Namanya Tokugawa, usianya 80 tahun, badannya dibalut jaket kulit cokelat kemerahan. Ia berasal dari Hamamatsu (masuk wilayah Chubu, kalau saya tak salah). Rambutnya tak lagi hitam, nampak tak disisir, dibungkus dalam sebuah topi pet mirip karakter om pasikom dalam karakter kartun Surat Kabar Kompas, mirip topi Ari Wibowo pelantun madu dan racun, atau topi Hanggoro “Hengky” Tri Rinonce seorang kawan di Korda Kansai. Yang terakhir itu belum setenar Ari Wibowo memang, tapi suatu saat nanti akan menjadi terkenal, seorang dokter muda dengan berjuta energi karya. Saya beruntung bisa berteman dengannya.


Tokugawa sedang menikmati sarapan paginya saat saya sapa. Beberapa buah roti selai yang biasa dijual di mini market. Saya duduk di trotoar yang sama. Membuka bekal roti tawar oles cokelat karya istri tercinta. Saya menawarinya satu yang ia balas dengan menawari rotinya.

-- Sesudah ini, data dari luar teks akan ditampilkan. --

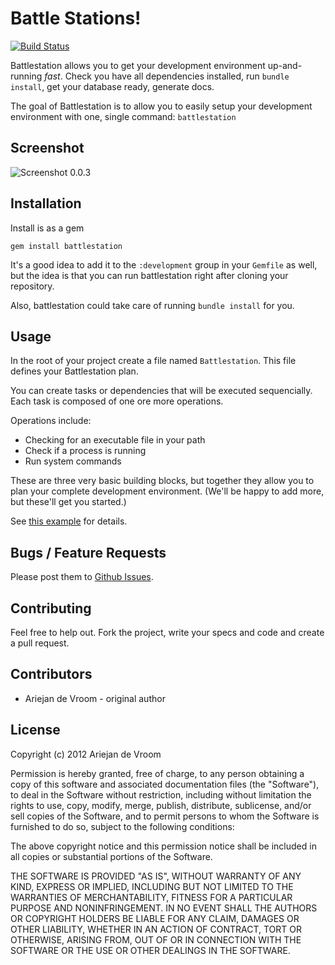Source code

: # Battle Stations!

[![Build Status](https://secure.travis-ci.org/ariejan/battlestation.png?branch=master)](http://travis-ci.org/ariejan/battlestation)

Battlestation allows you to get your development environment up-and-running *fast*. Check you have all dependencies installed,
run `bundle install`, get your database ready, generate docs.

The goal of Battlestation is to allow you to easily setup your development environment with one, single command: `battlestation`

## Screenshot

![Screenshot 0.0.3](https://github.com/ariejan/battlestation/wiki/images/battlestation-0.0.3.jpg)

## Installation

Install is as a gem

    gem install battlestation

It's a good idea to add it to the `:development` group in your `Gemfile` as well, but the idea is that you can run
battlestation right after cloning your repository.

Also, battlestation could take care of running `bundle install` for you.

## Usage

In the root of your project create a file named `Battlestation`. This file defines your Battlestation plan.

You can create tasks or dependencies that will be executed sequencially. Each task is composed of one ore more operations.

Operations include:

 * Checking for an executable file in your path
 * Check if a process is running
 * Run system commands

These are three very basic building blocks, but together they allow you to plan your complete development environment. (We'll be happy to add more, but these'll get you started.)

See [this example](https://github.com/ariejan/battlestation/blob/master/examples/Battlestation) for details.

## Bugs / Feature Requests

Please post them to [Github Issues](https://github.com/ariejan/battlestation/issues).

## Contributing

Feel free to help out. Fork the project, write your specs and code and create a pull request.

## Contributors

  * Ariejan de Vroom <ariejan> - original author

## License

Copyright (c) 2012 Ariejan de Vroom

Permission is hereby granted, free of charge, to any person obtaining
a copy of this software and associated documentation files (the
"Software"), to deal in the Software without restriction, including
without limitation the rights to use, copy, modify, merge, publish,
distribute, sublicense, and/or sell copies of the Software, and to
permit persons to whom the Software is furnished to do so, subject to
the following conditions:

The above copyright notice and this permission notice shall be
included in all copies or substantial portions of the Software.

THE SOFTWARE IS PROVIDED "AS IS", WITHOUT WARRANTY OF ANY KIND,
EXPRESS OR IMPLIED, INCLUDING BUT NOT LIMITED TO THE WARRANTIES OF
MERCHANTABILITY, FITNESS FOR A PARTICULAR PURPOSE AND
NONINFRINGEMENT. IN NO EVENT SHALL THE AUTHORS OR COPYRIGHT HOLDERS BE
LIABLE FOR ANY CLAIM, DAMAGES OR OTHER LIABILITY, WHETHER IN AN ACTION
OF CONTRACT, TORT OR OTHERWISE, ARISING FROM, OUT OF OR IN CONNECTION
WITH THE SOFTWARE OR THE USE OR OTHER DEALINGS IN THE SOFTWARE.
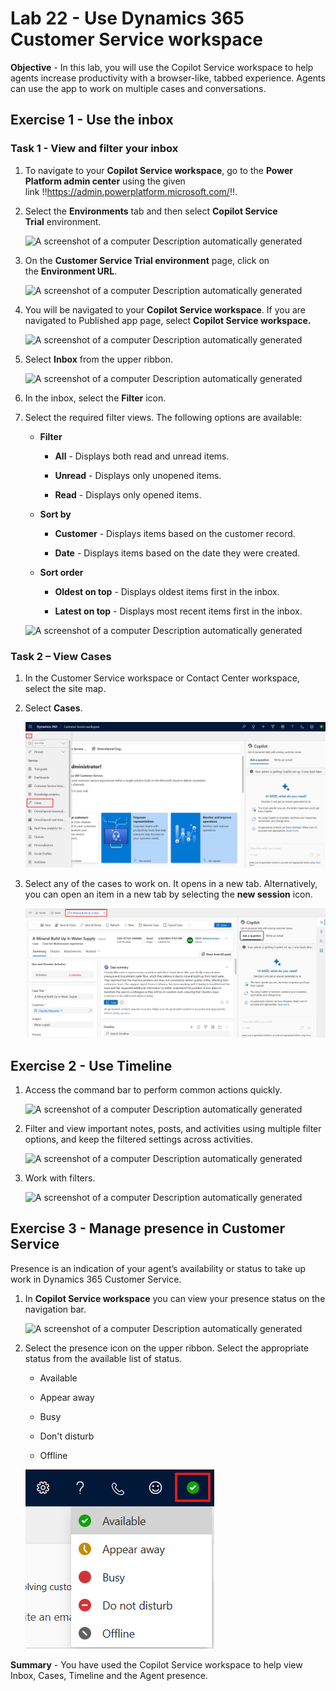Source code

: # Lab 22 - Use Dynamics 365 Customer Service workspace

**Objective** - In this lab, you will use the Copilot Service workspace to help agents increase productivity with a browser-like, tabbed experience. Agents can use the app to work on multiple cases and conversations.

## Exercise 1 - Use the inbox

### Task 1 - View and filter your inbox

1.  To navigate to your **Copilot Service workspace**, go to
    the **Power Platform admin center** using the given
    link !!https://admin.powerplatform.microsoft.com/!!.

2.  Select the **Environments** tab and then select **Copilot Service
    Trial** environment.

    ![A screenshot of a computer Description automatically generated](./media/media22/image1.png)

3.  On the **Customer Service Trial environment** page, click on
    the **Environment URL**.

    ![A screenshot of a computer Description automatically generated](./media/media22/image2.png)

4.  You will be navigated to your **Copilot Service workspace**. If you
    are navigated to Published app page, select **Copilot Service
    workspace.**

    ![A screenshot of a computer Description automatically generated](./media/media22/image3.png)

5.  Select **Inbox** from the upper ribbon.

    ![A screenshot of a computer Description automatically generated](./media/media22/image4.png)

6.  In the inbox, select the **Filter** icon.

7.  Select the required filter views. The following options are
    available:

    - **Filter**

        - **All** - Displays both read and unread items.

        - **Unread** - Displays only unopened items.

        - **Read** - Displays only opened items.

    - **Sort by**

        - **Customer** - Displays items based on the customer record.

        - **Date** - Displays items based on the date they were created.

    - **Sort order**

        - **Oldest on top** - Displays oldest items first in the inbox.

        - **Latest on top** - Displays most recent items first in the
        inbox.

    ![A screenshot of a computer Description automatically generated](./media/media22/image5.png)

### Task 2 – View Cases

1.  In the Customer Service workspace or Contact Center workspace,
    select the site map.

2.  Select **Cases**.

    ![A screenshot of a computer Description automatically generated](./media/media22/cases.png)

3.  Select any of the cases to work on. It opens in a new tab.
    Alternatively, you can open an item in a new tab by selecting
    the **new session** icon.

    ![A screenshot of a computer Description automatically generated](./media/media22/new-case.png)

## Exercise 2 - Use Timeline

1.  Access the command bar to perform common actions quickly.

    ![A screenshot of a computer Description automatically generated](./media/media22/image8.png)

2.  Filter and view important notes, posts, and activities using
    multiple filter options, and keep the filtered settings across
    activities.

    ![A screenshot of a computer Description automatically generated](./media/media22/image9.png)

3.  Work with filters.

    ![A screenshot of a computer Description automatically generated](./media/media22/image10.png)

## Exercise 3 - Manage presence in Customer Service

Presence is an indication of your agent’s availability or status to take
up work in Dynamics 365 Customer Service.

1.  In **Copilot Service workspace** you can view your presence status
    on the navigation bar.

    ![A screenshot of a computer Description automatically generated](./media/media22/image11.png)

2.  Select the presence icon on the upper ribbon. Select the appropriate status from the available list of status.

    - Available

    - Appear away

    - Busy

    - Don't disturb

    - Offline

    ![A screenshot of a computer Description automatically generated](./media/media22/presence.png)

**Summary** - You have used the Copilot Service workspace to help view Inbox, Cases, Timeline and the Agent presence.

Kebanyakan orang Jepang menjunjung tinggi harga dirinya. Menjadi orang yang dikasihani adalah hal yang tabu dalam budaya Jepang. Jadi kami makan roti masing-masing di tengah kesibukan Tokyo pagi itu.
“Pemerintah Jepang tak memberi saya uang,” ujarnya dalam sebuah obrolan. Seingat saya Jepang punya pasal yang mirip dengan pasal terkenal dalam konstitusi kita “fakir miskin dan anak-anak yang terlantar dipelihara oleh negara” (Pasal 34 ayat 1 UUD 1945). Dalam Konstitusi Jepang pasal senada akan kita temukan di pasal 25: All people shall have the right to maintain the minimum standards of wholesome and cultured living. In all spheres of life, the state shall use its endeavors for the promotion and extension of social welfare and security, and of public health. Anak kalimat pasal 25 UUD Jepang tahun 1946 ini mirip denganPasal 34 ayat 2 dan 3 UUD 1945: (2) Negara mengembangkan sistem jaminan sosial bagi seluruh rakyat dan memberdayakan masyarakat yang lemah dan tidak mampu sesuai dengan martabat kemanusiaan.(3) Negara bertanggung jawab atas penyediaan fasilitas pelayanan kesehatan dan fasilitas pelayanan umum yang layak.
Ya sudahlah pembahasan pasalnya, intinya bahwa ada jaminan sosial dan jaminan penghidupan yang layak dari pemerintah di kedua negara. Di Indonesia kita bisa menerka kenapa tidak berjalan. Tapi kenapa tidak berjalan di Jepang? Padahal jaminan kesejahteraan sosial di Jepang berjalan untuk warga asing yang bukan penduduk tetap di Jepang seperti saya. Ada perumahan pemerintah bersubdisi yang terjangkau bagi warga Jepang dan non-Jepang. Ada uang kesejahteraan anak untuk subsidi sekolah, susu bayi dan sebagainya. Ketiga anak saya mendapatkan sekitar Rp.3,5 juta/bulan untuk tunjangan biaya sekolah dan susu bayi. Pada titik ini, apa yang dikatakan Hikmah (saya biasa memanggilnya dengan “mbak”), seorang Indonesia yang menikah dengan seorang Jepang menjadi terasa benar. Banyak orang asing yang masih protes dan mengeluh dengan mahalnya berbagai biaya di Jepang padahal mereka mendapatkan subsidi dan lain-lain, lebih singkatnya, tidak bersyukur. Menemukan Tokugawa dalam keadaan tanpa rumah, tanpa uang, menghadirkan kenyataan bahwa saya masih jauh dari kata bersyukur.      
              
Saya menawarinya untuk minum kopi bersama di dalam stasiun. Ia nampak enggan. Mungkin karena rikuh dan akan sangat mencolok di tengah-tengah orang Jepang yang mendewakan penampilan, fashion is number one. Ya sudah, kami teruskan mengobrol di trotoar itu. Sehari-hari ia biasa mangkal di sebuah pusat keramaian sekitar 100 meter dari stasiun. Kalau malam ia tidur di luar. “Samui dakedo…./Dingin sih tapi……” Saya bisa menerka, tak ada pilihan lain, shikataganai. Pada jam 10 malam stasiun mulai ditutup saat saya tanya kenapa tak tidur di dalam stasiun. Beberapa toko dalam stasiun memang tutup pada jam 9 atau 10 malam.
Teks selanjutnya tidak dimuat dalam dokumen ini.